~Athaliah Perdonis, Born of Jonathan and Francesca Perdonis in the Safelands~
I still remember the house upon that faithful hill. Within its walls I had sat upon my father's knee and leaned on his strong chest as my mother, perched behind me on her stool would braid my hair down my back. Each morning I would rise, dress, and wash my hands in the laver mother would set out for me at night, and rush down the stairs, greeted by the sweet aromas of breakfast cooking in our small cozy kitchen.I would sit by the morning fire as mother cooked, and warm the early chill out of my small body. I still remember how I would always gaze out of the window and find father outside chopping our daily meet of woods. I would never let a day go by without pressing my face up to the shutters and looking expectanly out to see him. He toiled long hours for our family. He was a good man, strong and proud of his accomplishments, and rightfully so. Embedded in my memory is that day that I looked out the window and did not see that familiar face. His axe was thrown carelessly on the floor, and a trail of blood led out ot our back shed. I watched in horror as the 2 men toiled in pulling my father's large body across our ground, looting it as they went. I couldnt scream, couldnt speak, just watched dumbly. At last my tongue was freed within me and I managed to airily say, 'Good bye father.' I knew he was gone. Mother heard me, and walked quickly to my side. When she looked upon the ghastly scene I had, she too stood dumbly. My brother was so young at the time, merely a toddler attached to her hip, and so he was too young to understand. Our of pure reaction he pointed to the familiar iron axe and said in his soft voice 'Dadda'. How do you tell a child his father is gone?..how do you tell him that the ones capable of stopping this stood there silently? When we came to our senses, we rushed out. The bandits dropped father's crushed body and ran into the nearby woods. Mother looked down at the man that had courted her, the one who had whispered lovely words in her ear, the one whose breath she felt upon her neck in the midnight hour, and wept. Her weeping was bitter, and its sound remains in my heart to this day. A father, a husband, and a true man, was gone.

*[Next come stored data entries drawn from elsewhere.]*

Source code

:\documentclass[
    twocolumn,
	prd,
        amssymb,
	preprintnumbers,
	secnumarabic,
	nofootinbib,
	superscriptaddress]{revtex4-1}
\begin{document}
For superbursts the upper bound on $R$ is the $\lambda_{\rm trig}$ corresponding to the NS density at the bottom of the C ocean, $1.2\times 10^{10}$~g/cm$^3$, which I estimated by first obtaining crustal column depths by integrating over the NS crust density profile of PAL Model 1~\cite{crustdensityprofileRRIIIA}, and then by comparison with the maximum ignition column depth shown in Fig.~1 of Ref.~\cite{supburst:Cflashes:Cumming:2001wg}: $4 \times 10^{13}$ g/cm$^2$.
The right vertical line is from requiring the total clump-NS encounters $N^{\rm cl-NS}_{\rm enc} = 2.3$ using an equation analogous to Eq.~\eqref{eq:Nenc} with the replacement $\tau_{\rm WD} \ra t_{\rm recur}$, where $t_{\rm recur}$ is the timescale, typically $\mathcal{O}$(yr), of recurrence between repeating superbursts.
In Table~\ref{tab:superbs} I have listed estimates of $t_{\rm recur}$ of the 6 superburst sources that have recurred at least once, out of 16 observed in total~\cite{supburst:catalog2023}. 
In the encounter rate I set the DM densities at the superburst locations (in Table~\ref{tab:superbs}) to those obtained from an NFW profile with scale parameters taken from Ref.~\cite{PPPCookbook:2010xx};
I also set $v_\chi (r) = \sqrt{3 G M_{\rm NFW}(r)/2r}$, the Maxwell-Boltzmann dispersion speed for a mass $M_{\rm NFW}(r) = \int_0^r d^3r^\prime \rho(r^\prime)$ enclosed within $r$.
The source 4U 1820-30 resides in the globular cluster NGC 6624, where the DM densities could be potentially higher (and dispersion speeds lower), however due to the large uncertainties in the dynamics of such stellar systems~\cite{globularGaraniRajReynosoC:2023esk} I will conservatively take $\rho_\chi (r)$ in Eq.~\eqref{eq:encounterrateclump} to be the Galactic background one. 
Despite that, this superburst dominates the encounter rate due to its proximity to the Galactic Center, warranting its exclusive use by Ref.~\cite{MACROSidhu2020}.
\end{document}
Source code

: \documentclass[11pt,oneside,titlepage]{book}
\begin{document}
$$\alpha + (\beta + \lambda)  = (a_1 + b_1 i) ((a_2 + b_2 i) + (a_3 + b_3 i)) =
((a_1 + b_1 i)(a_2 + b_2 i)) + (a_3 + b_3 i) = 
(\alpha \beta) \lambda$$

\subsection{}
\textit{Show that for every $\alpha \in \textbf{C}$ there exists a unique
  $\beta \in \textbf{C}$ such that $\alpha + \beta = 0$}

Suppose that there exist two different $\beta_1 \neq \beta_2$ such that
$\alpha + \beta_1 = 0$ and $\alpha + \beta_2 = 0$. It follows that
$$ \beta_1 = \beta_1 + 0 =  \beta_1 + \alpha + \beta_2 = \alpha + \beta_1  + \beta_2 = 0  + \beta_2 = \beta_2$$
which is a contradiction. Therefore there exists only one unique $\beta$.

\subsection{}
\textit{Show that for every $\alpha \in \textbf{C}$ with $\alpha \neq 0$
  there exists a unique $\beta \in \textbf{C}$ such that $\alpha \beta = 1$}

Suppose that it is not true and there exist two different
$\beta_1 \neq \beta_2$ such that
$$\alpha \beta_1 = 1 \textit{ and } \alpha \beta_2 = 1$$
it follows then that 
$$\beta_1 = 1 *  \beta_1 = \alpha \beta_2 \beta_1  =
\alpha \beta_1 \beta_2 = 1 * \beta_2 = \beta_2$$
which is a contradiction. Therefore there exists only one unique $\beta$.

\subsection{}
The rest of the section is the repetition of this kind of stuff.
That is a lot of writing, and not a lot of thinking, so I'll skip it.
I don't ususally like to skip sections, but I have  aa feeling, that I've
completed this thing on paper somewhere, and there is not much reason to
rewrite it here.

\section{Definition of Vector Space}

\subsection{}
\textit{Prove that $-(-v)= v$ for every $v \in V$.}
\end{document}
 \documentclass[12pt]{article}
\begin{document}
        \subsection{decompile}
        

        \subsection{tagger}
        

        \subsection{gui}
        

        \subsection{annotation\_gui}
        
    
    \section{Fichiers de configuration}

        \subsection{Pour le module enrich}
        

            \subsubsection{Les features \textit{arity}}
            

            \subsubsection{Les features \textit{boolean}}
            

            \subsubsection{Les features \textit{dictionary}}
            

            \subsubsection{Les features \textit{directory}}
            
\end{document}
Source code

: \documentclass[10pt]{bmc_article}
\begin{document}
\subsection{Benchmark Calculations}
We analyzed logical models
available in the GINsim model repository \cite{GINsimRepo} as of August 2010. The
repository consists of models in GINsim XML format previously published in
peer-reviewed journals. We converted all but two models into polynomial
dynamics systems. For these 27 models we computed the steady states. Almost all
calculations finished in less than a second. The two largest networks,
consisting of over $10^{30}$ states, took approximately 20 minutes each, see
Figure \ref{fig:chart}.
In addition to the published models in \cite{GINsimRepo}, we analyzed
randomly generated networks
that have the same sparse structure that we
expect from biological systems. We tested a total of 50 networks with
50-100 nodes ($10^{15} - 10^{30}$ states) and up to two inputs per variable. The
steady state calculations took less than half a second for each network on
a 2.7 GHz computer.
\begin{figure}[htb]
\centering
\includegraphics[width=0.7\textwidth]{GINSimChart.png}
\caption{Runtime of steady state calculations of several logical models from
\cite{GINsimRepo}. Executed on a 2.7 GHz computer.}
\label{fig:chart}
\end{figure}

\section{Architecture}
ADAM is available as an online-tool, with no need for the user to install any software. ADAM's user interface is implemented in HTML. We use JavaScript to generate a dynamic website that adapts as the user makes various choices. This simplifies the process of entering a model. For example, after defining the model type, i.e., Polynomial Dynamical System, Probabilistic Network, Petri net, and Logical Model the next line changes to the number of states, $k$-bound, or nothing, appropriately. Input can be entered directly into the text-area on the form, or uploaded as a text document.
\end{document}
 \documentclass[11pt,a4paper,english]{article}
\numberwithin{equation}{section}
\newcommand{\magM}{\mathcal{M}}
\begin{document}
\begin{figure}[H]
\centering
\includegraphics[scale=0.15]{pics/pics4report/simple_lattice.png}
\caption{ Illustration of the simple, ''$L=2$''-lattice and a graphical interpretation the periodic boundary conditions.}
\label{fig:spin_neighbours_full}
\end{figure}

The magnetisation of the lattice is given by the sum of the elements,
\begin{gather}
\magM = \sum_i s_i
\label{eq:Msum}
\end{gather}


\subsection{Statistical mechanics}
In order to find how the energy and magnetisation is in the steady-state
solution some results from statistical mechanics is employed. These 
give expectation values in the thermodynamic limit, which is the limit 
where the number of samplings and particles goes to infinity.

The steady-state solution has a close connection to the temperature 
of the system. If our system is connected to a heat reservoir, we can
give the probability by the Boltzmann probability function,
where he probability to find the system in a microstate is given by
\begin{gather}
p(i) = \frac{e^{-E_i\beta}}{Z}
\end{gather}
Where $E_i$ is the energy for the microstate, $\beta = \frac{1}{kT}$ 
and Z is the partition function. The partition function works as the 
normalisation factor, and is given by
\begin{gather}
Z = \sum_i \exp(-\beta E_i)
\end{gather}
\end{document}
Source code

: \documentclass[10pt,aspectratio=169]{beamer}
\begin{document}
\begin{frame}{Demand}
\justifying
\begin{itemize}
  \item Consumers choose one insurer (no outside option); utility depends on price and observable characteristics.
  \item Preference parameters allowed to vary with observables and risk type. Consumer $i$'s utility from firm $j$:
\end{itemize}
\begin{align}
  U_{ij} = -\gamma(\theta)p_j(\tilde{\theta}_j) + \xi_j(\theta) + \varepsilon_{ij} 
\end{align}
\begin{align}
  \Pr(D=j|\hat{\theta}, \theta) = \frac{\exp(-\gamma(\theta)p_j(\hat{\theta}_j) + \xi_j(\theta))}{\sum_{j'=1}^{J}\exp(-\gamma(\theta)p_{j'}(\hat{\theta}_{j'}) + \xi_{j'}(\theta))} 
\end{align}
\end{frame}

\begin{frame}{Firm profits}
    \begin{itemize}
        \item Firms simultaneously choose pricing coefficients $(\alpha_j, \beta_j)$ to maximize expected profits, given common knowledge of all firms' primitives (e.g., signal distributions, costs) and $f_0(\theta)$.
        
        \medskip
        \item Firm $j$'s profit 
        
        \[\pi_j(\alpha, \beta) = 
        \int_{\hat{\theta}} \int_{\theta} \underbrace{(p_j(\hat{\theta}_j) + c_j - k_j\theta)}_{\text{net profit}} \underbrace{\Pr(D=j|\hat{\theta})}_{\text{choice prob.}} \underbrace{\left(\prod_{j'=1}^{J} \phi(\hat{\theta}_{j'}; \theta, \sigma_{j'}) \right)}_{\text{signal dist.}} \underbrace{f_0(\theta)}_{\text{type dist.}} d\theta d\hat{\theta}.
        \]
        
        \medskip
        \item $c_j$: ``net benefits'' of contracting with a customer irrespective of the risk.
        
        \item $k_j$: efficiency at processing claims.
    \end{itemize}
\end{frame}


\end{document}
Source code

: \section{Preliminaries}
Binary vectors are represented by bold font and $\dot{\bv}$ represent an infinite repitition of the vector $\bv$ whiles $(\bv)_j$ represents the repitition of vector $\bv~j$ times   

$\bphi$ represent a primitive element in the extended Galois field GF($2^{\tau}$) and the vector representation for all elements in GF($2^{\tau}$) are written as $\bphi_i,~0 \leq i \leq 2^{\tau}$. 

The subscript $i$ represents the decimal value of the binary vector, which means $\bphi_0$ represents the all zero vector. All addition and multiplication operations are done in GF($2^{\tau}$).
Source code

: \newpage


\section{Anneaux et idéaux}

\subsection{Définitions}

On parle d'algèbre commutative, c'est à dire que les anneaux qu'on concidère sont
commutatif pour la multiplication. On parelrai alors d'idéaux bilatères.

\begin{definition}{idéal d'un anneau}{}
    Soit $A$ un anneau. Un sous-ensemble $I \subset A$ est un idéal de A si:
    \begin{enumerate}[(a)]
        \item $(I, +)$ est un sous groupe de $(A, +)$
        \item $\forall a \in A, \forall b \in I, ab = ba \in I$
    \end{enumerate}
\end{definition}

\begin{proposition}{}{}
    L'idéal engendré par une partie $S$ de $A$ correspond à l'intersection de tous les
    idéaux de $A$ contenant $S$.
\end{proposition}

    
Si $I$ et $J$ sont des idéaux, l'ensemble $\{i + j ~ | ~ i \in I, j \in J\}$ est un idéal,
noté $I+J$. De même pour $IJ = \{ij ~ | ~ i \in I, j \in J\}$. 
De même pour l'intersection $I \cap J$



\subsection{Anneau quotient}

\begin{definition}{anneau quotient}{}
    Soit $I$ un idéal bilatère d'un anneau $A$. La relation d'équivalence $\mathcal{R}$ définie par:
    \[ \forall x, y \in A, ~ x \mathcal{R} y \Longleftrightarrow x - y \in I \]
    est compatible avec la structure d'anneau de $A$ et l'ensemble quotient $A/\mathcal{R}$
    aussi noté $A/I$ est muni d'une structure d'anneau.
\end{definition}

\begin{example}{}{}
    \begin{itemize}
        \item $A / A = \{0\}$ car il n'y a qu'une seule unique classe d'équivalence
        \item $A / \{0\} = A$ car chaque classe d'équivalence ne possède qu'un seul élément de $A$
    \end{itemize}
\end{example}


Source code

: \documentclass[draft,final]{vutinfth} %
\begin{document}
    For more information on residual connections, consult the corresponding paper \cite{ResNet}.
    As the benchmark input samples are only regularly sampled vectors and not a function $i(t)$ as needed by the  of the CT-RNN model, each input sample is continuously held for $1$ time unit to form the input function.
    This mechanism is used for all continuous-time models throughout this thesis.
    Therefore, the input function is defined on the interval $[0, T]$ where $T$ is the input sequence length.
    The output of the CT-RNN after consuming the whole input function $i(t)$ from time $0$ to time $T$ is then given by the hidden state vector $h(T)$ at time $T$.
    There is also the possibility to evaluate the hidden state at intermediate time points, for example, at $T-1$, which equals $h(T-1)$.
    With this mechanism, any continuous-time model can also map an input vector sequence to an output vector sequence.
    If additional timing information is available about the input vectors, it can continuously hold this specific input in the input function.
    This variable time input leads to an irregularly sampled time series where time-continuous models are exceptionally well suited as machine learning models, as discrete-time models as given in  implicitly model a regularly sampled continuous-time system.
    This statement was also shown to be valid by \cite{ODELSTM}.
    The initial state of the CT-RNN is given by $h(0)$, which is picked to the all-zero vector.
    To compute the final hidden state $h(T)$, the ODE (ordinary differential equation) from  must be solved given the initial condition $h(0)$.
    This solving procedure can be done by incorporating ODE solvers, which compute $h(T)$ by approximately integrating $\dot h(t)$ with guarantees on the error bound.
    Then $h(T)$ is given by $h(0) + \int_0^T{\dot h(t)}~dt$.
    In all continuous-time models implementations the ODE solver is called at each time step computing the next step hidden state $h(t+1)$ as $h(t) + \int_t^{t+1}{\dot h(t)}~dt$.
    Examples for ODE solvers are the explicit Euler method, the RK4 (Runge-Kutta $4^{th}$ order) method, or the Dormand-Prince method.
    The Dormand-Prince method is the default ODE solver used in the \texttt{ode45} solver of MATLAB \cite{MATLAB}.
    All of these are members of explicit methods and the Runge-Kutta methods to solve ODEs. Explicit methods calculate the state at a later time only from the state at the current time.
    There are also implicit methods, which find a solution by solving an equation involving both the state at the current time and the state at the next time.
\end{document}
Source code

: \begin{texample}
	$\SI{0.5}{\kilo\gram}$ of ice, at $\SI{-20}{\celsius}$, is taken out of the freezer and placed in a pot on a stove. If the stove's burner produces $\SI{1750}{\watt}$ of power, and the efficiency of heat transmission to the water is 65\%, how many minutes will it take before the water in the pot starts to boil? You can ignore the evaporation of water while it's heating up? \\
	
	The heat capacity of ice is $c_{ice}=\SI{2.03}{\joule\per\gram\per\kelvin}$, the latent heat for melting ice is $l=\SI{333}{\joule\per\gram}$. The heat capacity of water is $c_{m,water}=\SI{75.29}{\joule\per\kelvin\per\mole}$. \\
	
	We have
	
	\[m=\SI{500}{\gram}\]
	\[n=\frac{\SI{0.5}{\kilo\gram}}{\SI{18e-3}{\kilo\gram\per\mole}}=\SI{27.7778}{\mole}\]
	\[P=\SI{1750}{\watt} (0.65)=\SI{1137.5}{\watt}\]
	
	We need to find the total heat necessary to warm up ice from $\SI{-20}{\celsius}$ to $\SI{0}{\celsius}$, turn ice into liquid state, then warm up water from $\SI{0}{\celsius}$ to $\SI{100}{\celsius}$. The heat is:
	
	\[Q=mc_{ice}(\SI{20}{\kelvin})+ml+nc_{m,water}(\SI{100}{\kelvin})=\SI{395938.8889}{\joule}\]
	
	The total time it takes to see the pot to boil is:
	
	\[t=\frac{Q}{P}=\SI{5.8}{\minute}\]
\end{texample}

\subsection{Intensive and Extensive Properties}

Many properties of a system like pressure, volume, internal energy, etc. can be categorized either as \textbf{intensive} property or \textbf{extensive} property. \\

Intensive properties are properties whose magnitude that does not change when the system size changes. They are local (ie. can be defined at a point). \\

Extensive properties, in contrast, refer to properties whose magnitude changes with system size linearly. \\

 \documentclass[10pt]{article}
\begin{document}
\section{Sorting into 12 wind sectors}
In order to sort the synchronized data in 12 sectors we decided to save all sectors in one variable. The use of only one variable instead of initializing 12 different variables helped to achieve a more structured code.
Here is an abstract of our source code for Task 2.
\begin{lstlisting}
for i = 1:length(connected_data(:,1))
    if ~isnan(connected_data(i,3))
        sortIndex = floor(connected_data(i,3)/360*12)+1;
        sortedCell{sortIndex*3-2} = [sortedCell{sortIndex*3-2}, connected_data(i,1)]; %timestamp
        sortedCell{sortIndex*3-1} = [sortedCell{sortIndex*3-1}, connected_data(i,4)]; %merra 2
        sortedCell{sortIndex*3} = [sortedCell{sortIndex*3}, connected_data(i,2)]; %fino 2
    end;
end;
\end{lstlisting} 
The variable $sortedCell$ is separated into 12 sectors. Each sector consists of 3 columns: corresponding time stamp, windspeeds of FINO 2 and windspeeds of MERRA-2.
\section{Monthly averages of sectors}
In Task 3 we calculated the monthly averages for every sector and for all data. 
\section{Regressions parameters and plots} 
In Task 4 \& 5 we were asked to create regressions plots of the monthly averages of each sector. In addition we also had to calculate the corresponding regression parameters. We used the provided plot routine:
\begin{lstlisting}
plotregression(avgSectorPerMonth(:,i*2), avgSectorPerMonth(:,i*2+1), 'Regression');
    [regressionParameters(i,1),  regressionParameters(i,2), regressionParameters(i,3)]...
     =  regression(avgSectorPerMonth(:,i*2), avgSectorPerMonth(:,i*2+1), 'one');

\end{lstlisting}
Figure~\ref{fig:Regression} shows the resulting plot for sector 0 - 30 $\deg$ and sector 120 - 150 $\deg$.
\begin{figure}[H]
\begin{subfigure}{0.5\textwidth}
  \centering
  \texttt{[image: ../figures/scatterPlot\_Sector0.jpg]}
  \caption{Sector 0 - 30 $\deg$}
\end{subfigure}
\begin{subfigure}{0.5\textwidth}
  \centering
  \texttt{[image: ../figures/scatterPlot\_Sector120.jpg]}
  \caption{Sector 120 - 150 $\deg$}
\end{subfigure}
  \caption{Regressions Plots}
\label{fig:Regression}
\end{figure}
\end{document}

Mother and I became the sole supporters of our trio. She took up the spindle, and wove clothing for our fellow villagers. I had been trained by my father in the axe, and so I continued on, making my home in the forests and grasslands surrounding us. My brother, Marcosus, who only recently joined me in this fair city, took up the gladius, and would hunt for a living.
He never was told what happened that morning. He never will be told.
As time went on, mother became ill, and due to a lack of supplies died of an illness
none of us could properly diagnose. Marcosus and I buried her alongside my father on the hill they had so often walked together on as young lovers. Marcosus left to live in the forests he so often dwelled in, and I left for Iridine. I needed a fresh start, to get away from these all too familiar surroudings, for they served only as a bitter reminder to me that father and mother were no longer there.
On my journey, I trudged through various lands, gaining skills, speed, and sound judgement. I came into these gates of Iridine, with a mission on my mind; to obtain the happiness I so longed for. I have no intention of giving up. To me, life will mean the pursuit of restoring my soul...and death will be to gain an eternal place of rest...so let what will come, come.